Khalil Mack Is Here to Ruin Offenses and Chew Bubblegum
As far as uniform number stories go, Khalil Mack’s is up there. A Florida kid with just a single Division I scholarship offer, Mack landed at Buffalo. As a freshman, Mack’s overall rating in NCAA Football was 46. It was the number he kept for all four years.
The first question that comes to mind when you see Mack play is this: How? How did someone like this end up at Buffalo? Jadeveon Clowney’s world-stopping hit two years ago was inevitable. He was the best high school player in the country; he was next. Mack was a passed-over kid who ended up at a mid-tier program in the MAC. Yet in that video, there are at least three plays as unbelievable as the one that made Clowney famous.
Actually, just go watch all four minutes of that. I’ll wait.
I told you. It’s even worth living through that “Radioactive” remix.
Every single play is ruined before it starts. Mack is destruction incarnate. He doesn’t have a position, and he doesn’t really need one. Put him anywhere on defense and watch the wreckage pile up. He’s the Division I career leader in tackles for loss and forced fumbles. He lives in backfields. He’s Von Miller all over again — a pass-rushing terror worth building an entire defense around.

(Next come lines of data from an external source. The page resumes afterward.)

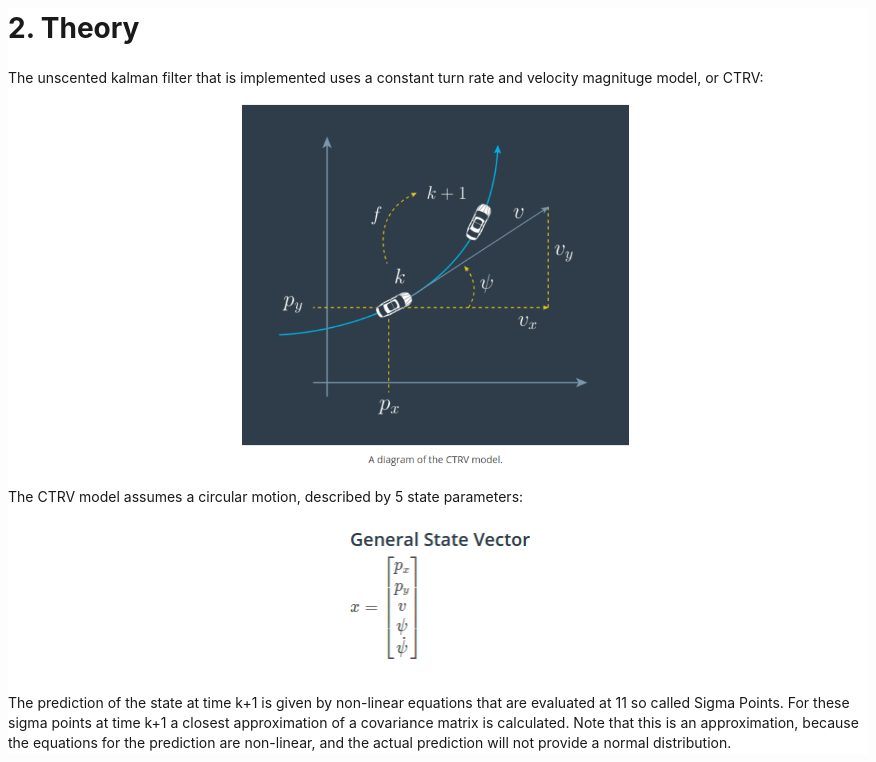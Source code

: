 
# 2. Theory

The unscented kalman filter that is implemented uses a constant turn rate and velocity magnituge model, or CTRV:

<div style="text-align:center"><img src="https://github.com/ArjaanBuijk/CarND-Unscented-Kalman-Filter-Project/blob/master/Images/CTRV_diagram.jpg?raw=true" style="width: 400px;"/></div>

The CTRV model assumes a circular motion, described by 5 state parameters:

<div style="text-align:center"><img src="https://github.com/ArjaanBuijk/CarND-Unscented-Kalman-Filter-Project/blob/master/Images/CTRV_state_parameters.jpg?raw=true" style="width: 200px;"/></div>

The prediction of the state at time k+1 is given by non-linear equations that are evaluated at 11 so called Sigma Points. For these sigma points at time k+1 a closest approximation of a covariance matrix is calculated. Note that this is an approximation, because the equations for the prediction are non-linear, and the actual prediction will not provide a normal distribution.
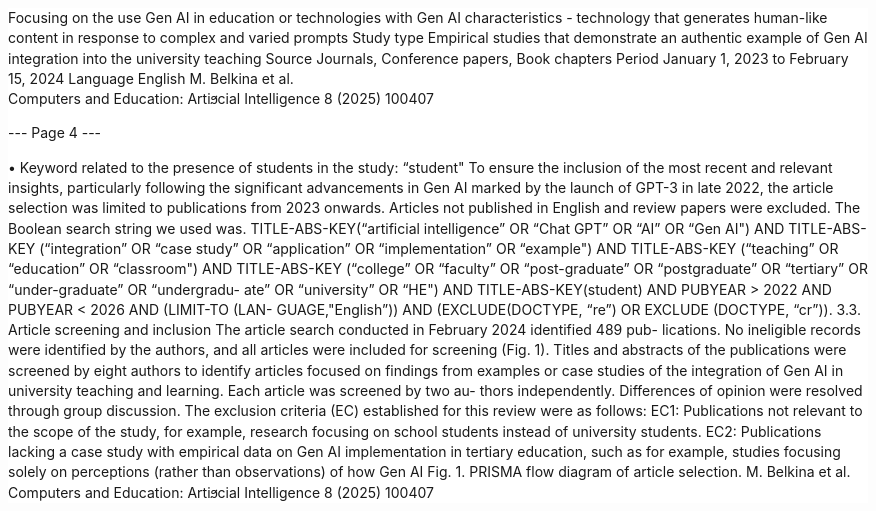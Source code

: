 Focusing on the use Gen AI in education or technologies with Gen AI 
characteristics - technology that generates human-like content in 
response to complex and varied prompts
Study 
type
Empirical studies that demonstrate an authentic example of Gen AI 
integration into the university teaching
Source
Journals, Conference papers, Book chapters
Period
January 1, 2023 to February 15, 2024
Language
English
M. Belkina et al.                                                                                                                                                                                                                                
Computers and Education: Artiϧcial Intelligence 8 (2025) 100407 

--- Page 4 ---

• Keyword related to the presence of students in the study: 
“student"
To ensure the inclusion of the most recent and relevant insights, 
particularly following the significant advancements in Gen AI marked by 
the launch of GPT-3 in late 2022, the article selection was limited to 
publications from 2023 onwards. Articles not published in English and 
review papers were excluded.
The Boolean search string we used was. 
TITLE-ABS-KEY(“artificial intelligence” OR “Chat GPT” OR “AI” OR 
“Gen AI")
AND
TITLE-ABS-KEY (“integration” OR “case study” OR “application” OR 
“implementation” OR “example")
AND
TITLE-ABS-KEY (“teaching” OR “education” OR “classroom")
AND
TITLE-ABS-KEY (“college” OR “faculty” OR “post-graduate” OR 
“postgraduate” OR “tertiary” OR “under-graduate” OR “undergradu-
ate” OR “university” OR “HE")
AND
TITLE-ABS-KEY(student)
AND
PUBYEAR > 2022 AND PUBYEAR < 2026 AND (LIMIT-TO (LAN-
GUAGE,"English”)) AND (EXCLUDE(DOCTYPE, “re”) OR EXCLUDE 
(DOCTYPE, “cr”)).
3.3. Article screening and inclusion
The article search conducted in February 2024 identified 489 pub-
lications. No ineligible records were identified by the authors, and all 
articles were included for screening (Fig. 1). Titles and abstracts of the 
publications were screened by eight authors to identify articles focused 
on findings from examples or case studies of the integration of Gen AI in 
university teaching and learning. Each article was screened by two au-
thors independently. Differences of opinion were resolved through 
group discussion. The exclusion criteria (EC) established for this review 
were as follows:
EC1: Publications not relevant to the scope of the study, for example, 
research focusing on school students instead of university students.
EC2: Publications lacking a case study with empirical data on Gen AI 
implementation in tertiary education, such as for example, studies 
focusing solely on perceptions (rather than observations) of how Gen AI 
Fig. 1. PRISMA flow diagram of article selection.
M. Belkina et al.                                                                                                                                                                                                                                
Computers and Education: Artiϧcial Intelligence 8 (2025) 100407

There are some people who think Mack is the best player in an absolutely loaded draft, and he’s done nothing to prove them wrong so far. While everyone lost their minds over Clowney running a 4.5 40-yard dash, Mack was just as terrifying. He has a 40-inch vertical, people. Forty! We’re getting wonky now, but when it comes to pass rushing, the vertical and broad jump are considered just as important as the 40 in judging explosiveness. Mack outdid Clowney in both. That doesn’t mean Clowney isn’t the physical marvel everyone thinks; it just means Mack is right there with him.
The issue with Mack, if there has to be one, is competition. Eastern and Western Michigan are not Alabama and LSU. That’s why those of us trumpeting Mack’s dominance point right to his first game of last season, against Ohio State in Columbus. Those four quarters don’t say everything about what Mack is, but they come pretty close: 2.5 sacks, an interception returned for a touchdown, and just generally looking like the best player on the field and it not being very close.
At a certain point, the results are undeniable, no matter who they come against. We were told all year that this draft had an only-comes-around-so-often talent; we might have just had the wrong guy.